▸ **GOAL OF THE EXERCISE**:
Copy nothing but the lines from the opening of the entries through the line that contains "compared by 'experts'", exactly as written. Drop the pictures.

-- TASK INPUTS follows --

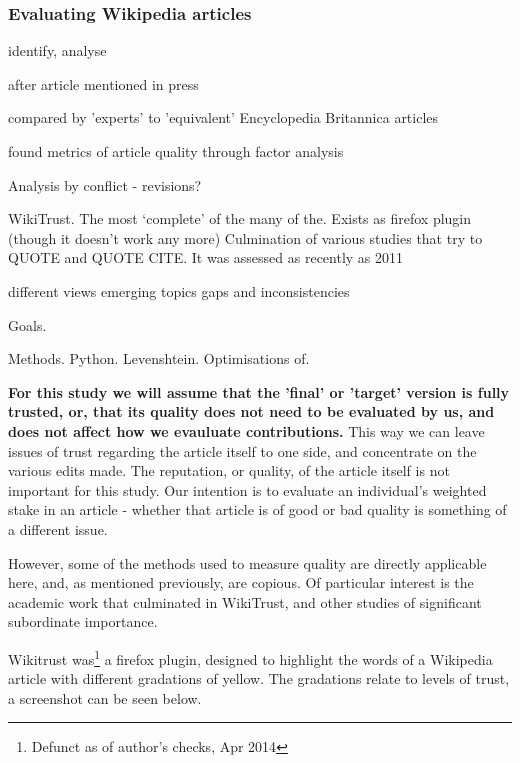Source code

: \documentclass[a4paper,11pt,twoside,notitlepage]{article}
\begin{document}
        \subsubsection{Evaluating Wikipedia articles}
        identify, analyse

        after article mentioned in press \cite{Lih2004}

        compared by 'experts' to 'equivalent' Encyclopedia Britannica articles \cite{Giles2005}

        found metrics of article quality through factor analysis
        \cite{Stvilia2005}

        Analysis by conflict - revisions?\cite{Kittur2007}

        WikiTrust. The most `complete' of the many of the. Exists as
        firefox plugin (though it doesn't work any more) Culmination
        of various studies that try to QUOTE \cite{Adler2007} and QUOTE CITE. It
        was assessed as recently as 2011 \cite{Lucassen2011}
       
        different views emerging topics gaps and inconsistencies

        Goals.

        Methods. Python. Levenshtein. Optimisations of.
     
        \textbf{For this study we will assume that the 'final' or
          'target' version is fully trusted, or, that its quality does
          not need to be evaluated by us, and does not affect how we
          evauluate contributions.} This way we can leave issues of
        trust regarding the article itself to one side, and
        concentrate on the various edits made. The reputation, or
        quality, of the article itself is not important for this
        study. Our intention is to evaluate an individual's weighted
        stake in an article - whether that article is of good or bad
        quality is something of a different issue.

        However, some of the methods used to measure quality are
        directly applicable here, and, as mentioned previously, are
        copious. Of particular interest is the academic work that
        culminated in WikiTrust,\cite{Adler2006}\cite{Adler2007} and
        other studies of significant subordinate
        importance.\cite{Zeng2006}\cite{Cross2006}

        Wikitrust was\footnote{Defunct as of author's checks, Apr
          2014} a firefox plugin, designed to highlight the
        words of a Wikipedia article with different gradations of
        yellow. The gradations relate to levels of trust, a screenshot
        can be seen below.
        
\end{document}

-- TASK INPUTS concluded --

▸ **THE ANSWER**:
Source code

: \documentclass[a4paper,11pt,twoside,notitlepage]{article}
\begin{document}
        \subsubsection{Evaluating Wikipedia articles}
        identify, analyse

        after article mentioned in press \cite{Lih2004}

        compared by 'experts' to 'equivalent' Encyclopedia Britannica articles \cite{Giles2005}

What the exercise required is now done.